Initialize the base processor.

Parameters:

• config – Configuration object containing model and processing parameters.

• tokenizer – Transformer tokenizer for subword tokenization.

• words_splitter – Word-level tokenizer/splitter. If None, creates one based on config.words_splitter_type.

static get_dict(spans, classes_to_id)

Create a dictionary mapping spans to their class IDs.

Parameters:

• spans (List[Tuple[int, int, str]]) – List of tuples (start, end, label) representing entity spans.

• classes_to_id (Dict[str, int]) – Mapping from class labels to integer IDs.

Returns:

Dictionary mapping (start, end) tuples to class IDs.

Return type:

Dict[Tuple[int, int], int]

abstract preprocess_example(tokens, ner, classes_to_id)

Preprocess a single example for model input.

Parameters:

• tokens (List[str]) – List of token strings.

• ner (List[Tuple[int, int, str]]) – List of NER annotations as (start, end, label) tuples.

• classes_to_id (Dict[str, int]) – Mapping from class labels to integer IDs.

Returns:

Dictionary containing preprocessed example data.

Raises:

NotImplementedError – Must be implemented by subclasses.

Return type:

Dict

abstract create_labels()

Create label tensors from batch data.

Returns:

Tensor containing labels for the batch.

Raises:

NotImplementedError – Must be implemented by subclasses.

Return type:

Tensor

abstract tokenize_and_prepare_labels()

Tokenize inputs and prepare labels for a batch.

Raises:

NotImplementedError – Must be implemented by subclasses.

prepare_inputs(texts, entities, blank=None, add_entities=True, **kwargs)

Prepare input texts with entity type prompts.

Prepends entity type special tokens that aggregates entity label information.

Parameters:

• texts (Sequence[Sequence[str]]) – Sequences of token strings, one per example.

• entities (Sequence[Sequence[str]] | Dict[int, Sequence[str]] | Sequence[str]) – Entity types to extract. Can be: - List of lists (per-example entity types) - Dictionary (shared entity types) - List of strings (same types for all examples)

• blank (str | None) – Optional blank entity token for zero-shot scenarios.

• add_entities (bool | None) – Whether to add entity text string to the prompt.

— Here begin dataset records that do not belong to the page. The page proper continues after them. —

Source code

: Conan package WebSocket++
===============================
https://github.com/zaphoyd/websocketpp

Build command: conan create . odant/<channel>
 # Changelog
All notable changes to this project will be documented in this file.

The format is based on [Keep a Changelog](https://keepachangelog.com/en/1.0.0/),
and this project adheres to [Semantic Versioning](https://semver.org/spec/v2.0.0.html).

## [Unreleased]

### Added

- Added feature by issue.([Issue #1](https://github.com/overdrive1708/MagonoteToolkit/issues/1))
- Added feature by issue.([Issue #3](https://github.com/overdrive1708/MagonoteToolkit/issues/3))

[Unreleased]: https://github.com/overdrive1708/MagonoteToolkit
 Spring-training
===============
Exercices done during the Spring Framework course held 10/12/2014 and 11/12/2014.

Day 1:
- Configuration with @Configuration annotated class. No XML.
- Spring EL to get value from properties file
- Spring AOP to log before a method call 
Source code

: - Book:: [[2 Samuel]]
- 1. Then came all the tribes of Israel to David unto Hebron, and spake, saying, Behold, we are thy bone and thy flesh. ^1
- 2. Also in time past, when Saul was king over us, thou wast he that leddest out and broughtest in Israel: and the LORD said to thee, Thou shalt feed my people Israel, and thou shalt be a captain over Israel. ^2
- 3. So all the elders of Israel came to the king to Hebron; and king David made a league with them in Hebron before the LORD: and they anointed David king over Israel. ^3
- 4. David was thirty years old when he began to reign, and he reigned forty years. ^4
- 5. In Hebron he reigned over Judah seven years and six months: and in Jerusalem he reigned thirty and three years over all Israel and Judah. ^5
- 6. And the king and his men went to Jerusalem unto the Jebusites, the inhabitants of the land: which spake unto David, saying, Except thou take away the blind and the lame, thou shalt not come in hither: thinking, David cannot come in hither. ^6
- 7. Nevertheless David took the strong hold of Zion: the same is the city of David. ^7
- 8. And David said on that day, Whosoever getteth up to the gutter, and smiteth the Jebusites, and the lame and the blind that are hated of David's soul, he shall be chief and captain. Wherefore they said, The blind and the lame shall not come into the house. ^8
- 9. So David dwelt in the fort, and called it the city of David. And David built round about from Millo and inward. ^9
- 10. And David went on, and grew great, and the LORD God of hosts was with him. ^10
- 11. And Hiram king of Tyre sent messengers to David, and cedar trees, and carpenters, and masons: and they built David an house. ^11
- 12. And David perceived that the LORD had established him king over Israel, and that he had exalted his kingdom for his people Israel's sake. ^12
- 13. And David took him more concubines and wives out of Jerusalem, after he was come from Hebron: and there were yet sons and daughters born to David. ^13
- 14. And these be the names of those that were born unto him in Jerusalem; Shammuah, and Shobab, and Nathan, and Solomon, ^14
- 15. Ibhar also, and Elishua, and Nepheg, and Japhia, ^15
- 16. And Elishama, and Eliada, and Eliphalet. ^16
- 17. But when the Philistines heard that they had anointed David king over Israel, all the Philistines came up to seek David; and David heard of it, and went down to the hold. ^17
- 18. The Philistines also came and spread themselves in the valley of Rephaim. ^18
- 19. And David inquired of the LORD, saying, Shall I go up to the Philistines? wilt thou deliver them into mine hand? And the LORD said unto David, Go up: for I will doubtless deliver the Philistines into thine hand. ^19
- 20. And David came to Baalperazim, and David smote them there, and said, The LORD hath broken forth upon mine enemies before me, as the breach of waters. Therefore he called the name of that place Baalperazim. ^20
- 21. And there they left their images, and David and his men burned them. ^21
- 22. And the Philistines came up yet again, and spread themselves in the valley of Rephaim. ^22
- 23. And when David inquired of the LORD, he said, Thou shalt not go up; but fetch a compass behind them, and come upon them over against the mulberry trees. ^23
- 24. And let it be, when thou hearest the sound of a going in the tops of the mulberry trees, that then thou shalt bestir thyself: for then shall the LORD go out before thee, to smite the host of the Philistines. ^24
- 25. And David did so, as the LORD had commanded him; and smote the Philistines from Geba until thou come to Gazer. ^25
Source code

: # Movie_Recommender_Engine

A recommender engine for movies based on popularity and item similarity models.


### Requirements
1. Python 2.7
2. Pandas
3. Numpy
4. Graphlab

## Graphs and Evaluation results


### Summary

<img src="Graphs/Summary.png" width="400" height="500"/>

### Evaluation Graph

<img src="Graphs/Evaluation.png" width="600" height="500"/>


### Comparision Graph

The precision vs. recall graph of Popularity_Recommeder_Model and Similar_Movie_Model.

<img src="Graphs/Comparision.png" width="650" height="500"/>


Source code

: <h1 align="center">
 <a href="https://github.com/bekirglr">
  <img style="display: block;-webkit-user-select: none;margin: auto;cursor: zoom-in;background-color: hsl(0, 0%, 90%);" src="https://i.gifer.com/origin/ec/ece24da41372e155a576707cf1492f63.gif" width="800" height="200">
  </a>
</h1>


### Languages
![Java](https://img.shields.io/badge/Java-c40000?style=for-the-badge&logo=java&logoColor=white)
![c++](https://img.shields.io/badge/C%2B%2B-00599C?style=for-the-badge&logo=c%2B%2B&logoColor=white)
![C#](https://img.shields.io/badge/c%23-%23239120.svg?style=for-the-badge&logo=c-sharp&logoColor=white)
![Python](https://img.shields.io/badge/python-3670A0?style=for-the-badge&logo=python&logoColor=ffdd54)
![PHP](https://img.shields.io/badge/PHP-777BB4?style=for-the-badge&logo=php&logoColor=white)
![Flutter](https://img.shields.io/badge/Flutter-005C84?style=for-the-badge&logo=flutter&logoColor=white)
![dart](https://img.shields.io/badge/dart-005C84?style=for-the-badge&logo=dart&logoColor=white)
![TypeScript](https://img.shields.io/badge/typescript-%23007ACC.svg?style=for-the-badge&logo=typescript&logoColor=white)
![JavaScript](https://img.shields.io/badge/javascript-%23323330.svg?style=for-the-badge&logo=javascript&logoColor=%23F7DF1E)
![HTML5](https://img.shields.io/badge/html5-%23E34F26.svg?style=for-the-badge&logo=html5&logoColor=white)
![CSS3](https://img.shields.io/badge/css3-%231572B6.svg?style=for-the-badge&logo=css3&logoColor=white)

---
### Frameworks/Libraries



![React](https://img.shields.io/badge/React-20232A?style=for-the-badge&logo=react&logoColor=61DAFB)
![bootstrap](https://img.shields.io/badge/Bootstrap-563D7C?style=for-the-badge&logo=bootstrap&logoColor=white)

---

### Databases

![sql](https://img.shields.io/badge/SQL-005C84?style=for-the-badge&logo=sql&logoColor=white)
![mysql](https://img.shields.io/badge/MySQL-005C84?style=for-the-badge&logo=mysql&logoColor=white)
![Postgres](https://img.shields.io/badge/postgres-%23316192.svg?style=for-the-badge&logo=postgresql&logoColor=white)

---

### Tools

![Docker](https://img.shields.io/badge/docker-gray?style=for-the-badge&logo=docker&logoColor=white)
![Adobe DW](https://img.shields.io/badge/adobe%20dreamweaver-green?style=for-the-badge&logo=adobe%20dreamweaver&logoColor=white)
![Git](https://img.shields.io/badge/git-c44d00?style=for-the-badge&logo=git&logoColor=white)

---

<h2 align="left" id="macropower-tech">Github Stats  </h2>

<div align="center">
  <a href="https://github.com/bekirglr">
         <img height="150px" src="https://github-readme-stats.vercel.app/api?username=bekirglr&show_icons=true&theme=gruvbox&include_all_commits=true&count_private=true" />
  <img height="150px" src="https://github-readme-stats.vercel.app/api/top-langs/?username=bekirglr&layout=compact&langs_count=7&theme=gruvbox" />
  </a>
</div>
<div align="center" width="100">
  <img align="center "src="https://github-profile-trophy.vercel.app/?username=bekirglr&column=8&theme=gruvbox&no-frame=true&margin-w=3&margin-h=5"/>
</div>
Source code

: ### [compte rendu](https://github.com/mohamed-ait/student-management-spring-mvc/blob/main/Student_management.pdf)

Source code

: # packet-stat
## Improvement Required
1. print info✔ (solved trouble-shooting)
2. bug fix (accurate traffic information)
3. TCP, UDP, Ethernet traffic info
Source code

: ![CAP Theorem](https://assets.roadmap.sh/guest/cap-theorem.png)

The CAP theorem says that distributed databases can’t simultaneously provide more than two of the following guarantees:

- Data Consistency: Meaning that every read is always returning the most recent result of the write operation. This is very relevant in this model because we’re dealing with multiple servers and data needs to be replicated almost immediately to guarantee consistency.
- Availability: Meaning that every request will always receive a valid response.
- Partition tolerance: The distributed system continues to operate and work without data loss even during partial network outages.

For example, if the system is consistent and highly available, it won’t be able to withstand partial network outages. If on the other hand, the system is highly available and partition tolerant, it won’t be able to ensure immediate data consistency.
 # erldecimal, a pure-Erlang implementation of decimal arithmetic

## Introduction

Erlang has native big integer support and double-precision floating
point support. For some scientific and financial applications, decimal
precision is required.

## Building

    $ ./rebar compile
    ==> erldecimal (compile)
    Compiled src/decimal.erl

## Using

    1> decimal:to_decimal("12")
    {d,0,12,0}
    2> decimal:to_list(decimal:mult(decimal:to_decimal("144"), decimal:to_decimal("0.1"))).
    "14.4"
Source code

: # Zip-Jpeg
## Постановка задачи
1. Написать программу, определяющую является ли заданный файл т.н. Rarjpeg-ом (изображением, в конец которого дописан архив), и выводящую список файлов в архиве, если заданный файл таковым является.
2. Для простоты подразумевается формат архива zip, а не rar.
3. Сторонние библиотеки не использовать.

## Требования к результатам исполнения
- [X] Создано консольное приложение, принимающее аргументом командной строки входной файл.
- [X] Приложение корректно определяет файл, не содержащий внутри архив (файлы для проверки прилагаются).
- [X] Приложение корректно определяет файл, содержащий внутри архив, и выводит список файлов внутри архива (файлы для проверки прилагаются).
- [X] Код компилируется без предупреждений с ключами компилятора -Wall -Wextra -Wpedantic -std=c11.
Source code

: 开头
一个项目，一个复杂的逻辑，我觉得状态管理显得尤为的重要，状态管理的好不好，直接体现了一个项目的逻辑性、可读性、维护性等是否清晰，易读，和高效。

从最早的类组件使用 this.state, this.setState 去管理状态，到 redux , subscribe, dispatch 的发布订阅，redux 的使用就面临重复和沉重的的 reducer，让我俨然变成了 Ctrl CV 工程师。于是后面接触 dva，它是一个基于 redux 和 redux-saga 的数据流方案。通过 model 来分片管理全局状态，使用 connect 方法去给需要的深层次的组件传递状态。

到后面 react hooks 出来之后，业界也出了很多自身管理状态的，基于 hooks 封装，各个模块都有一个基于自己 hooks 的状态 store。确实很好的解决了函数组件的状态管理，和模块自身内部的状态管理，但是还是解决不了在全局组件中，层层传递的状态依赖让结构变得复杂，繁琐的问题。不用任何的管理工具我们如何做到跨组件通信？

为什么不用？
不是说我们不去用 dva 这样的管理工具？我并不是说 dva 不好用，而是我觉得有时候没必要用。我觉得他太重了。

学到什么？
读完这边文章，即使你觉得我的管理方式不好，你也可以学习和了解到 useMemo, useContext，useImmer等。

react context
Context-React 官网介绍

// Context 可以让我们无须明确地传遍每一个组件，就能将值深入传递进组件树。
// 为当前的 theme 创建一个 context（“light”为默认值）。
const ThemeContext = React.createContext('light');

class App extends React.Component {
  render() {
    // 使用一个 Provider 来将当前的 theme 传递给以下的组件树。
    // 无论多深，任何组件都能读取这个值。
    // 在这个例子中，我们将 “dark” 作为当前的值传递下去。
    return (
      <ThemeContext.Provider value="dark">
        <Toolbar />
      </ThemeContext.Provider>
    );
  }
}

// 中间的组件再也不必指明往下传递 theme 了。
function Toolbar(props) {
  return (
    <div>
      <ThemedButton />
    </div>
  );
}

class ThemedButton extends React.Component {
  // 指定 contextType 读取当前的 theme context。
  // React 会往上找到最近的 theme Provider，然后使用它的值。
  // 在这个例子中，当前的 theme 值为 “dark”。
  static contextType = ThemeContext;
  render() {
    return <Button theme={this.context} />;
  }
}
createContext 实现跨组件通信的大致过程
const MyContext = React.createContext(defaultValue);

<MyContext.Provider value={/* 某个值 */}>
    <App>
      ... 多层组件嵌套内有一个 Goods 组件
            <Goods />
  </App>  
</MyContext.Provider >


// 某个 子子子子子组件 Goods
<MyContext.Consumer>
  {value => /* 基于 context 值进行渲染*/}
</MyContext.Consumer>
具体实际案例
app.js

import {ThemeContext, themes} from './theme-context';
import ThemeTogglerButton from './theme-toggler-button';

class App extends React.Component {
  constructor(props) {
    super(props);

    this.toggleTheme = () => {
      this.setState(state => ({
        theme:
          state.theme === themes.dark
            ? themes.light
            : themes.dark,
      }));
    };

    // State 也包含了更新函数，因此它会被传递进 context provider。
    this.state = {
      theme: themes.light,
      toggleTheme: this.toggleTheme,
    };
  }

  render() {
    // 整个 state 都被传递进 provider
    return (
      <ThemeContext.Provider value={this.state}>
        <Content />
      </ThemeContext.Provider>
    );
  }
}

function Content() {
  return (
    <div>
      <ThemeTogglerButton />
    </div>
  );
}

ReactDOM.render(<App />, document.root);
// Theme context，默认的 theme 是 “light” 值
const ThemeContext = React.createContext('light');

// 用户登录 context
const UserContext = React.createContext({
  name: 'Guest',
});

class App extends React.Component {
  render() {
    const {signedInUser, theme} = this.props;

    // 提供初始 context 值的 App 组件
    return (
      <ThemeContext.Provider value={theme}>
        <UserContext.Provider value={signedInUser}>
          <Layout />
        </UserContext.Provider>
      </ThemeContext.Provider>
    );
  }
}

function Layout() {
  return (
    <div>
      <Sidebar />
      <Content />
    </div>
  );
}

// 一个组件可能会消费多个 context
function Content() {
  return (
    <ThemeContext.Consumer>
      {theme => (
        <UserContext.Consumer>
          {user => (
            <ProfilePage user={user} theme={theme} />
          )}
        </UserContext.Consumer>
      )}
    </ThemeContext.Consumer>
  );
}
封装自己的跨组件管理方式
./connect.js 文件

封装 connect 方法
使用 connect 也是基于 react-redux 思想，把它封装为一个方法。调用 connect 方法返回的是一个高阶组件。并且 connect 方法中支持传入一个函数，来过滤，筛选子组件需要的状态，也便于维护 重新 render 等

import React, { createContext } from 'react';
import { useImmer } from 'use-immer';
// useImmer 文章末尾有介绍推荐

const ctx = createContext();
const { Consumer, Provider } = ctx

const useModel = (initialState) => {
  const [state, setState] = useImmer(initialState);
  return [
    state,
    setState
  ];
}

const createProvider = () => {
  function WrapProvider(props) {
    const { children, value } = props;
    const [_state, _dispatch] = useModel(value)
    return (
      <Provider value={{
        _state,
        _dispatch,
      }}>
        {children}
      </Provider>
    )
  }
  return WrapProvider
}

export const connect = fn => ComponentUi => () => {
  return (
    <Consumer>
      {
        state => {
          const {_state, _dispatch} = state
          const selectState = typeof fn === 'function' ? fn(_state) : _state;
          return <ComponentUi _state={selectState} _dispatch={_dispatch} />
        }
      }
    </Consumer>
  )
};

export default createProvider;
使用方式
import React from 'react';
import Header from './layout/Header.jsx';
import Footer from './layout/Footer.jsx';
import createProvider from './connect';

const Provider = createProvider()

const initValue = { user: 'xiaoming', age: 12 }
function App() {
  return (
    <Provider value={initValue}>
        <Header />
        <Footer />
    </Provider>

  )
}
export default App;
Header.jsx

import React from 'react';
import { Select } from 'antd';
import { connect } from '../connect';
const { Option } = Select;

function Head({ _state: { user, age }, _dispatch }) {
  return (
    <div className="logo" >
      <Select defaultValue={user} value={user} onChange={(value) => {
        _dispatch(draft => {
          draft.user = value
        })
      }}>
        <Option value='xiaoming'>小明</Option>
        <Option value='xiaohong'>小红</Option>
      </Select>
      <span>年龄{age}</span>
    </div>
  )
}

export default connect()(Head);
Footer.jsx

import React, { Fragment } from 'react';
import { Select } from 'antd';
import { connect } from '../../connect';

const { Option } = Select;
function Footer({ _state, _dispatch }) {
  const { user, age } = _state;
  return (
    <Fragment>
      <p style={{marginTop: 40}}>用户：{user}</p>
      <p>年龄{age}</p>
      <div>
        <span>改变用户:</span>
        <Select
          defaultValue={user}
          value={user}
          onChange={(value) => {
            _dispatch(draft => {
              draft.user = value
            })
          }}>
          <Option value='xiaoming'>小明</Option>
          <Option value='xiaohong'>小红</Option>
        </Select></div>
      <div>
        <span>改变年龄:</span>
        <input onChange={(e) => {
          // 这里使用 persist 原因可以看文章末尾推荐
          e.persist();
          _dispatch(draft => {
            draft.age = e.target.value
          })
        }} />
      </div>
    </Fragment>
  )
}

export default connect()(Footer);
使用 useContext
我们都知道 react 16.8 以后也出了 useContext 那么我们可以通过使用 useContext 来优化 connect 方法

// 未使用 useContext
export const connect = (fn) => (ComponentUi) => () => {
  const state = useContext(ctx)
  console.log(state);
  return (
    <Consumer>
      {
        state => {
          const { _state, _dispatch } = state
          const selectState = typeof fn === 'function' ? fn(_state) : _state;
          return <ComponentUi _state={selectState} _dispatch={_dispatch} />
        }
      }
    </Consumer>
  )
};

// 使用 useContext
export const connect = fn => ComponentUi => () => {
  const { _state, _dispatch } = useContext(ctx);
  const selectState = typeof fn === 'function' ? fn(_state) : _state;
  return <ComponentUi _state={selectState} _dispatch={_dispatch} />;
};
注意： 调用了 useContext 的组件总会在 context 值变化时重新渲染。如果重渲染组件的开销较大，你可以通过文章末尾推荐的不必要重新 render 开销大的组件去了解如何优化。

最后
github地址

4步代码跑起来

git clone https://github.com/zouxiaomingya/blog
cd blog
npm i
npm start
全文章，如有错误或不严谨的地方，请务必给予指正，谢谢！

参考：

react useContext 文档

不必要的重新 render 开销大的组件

• **kwargs – Additional keyword arguments.

Returns:

• List of input text sequences with prepended prompts

• List of prompt lengths for each example

Return type:

Tuple containing

prepare_word_mask(texts, tokenized_inputs, skip_first_words=None, token_level=False)

Prepare word-level masks for tokenized inputs.

Creates masks that map subword tokens back to their original words.

Parameters:

• texts – Original text sequences.

• tokenized_inputs – Tokenized inputs from transformer tokenizer.

• skip_first_words – Optional list of word counts to skip per example (e.g., prompt words).

• token_level – If True, create token-level masks instead of word-level.

Returns:

Word mask array.

tokenize_inputs(texts, entities, blank=None, **kwargs)

Tokenize input texts with entity prompts.

Parameters:

• texts – Sequences of token strings.

• entities – Entity types for extraction.

• blank – Optional blank entity token.

• **kwargs – Additional keyword arguments.

Returns:

• input_ids: Token IDs

• attention_mask: Attention mask

• words_mask: Word-level mask

Return type:

Dictionary containing tokenized inputs with keys

batch_generate_class_mappings(batch_list, negatives=None, key='ner', sampled_neg=100)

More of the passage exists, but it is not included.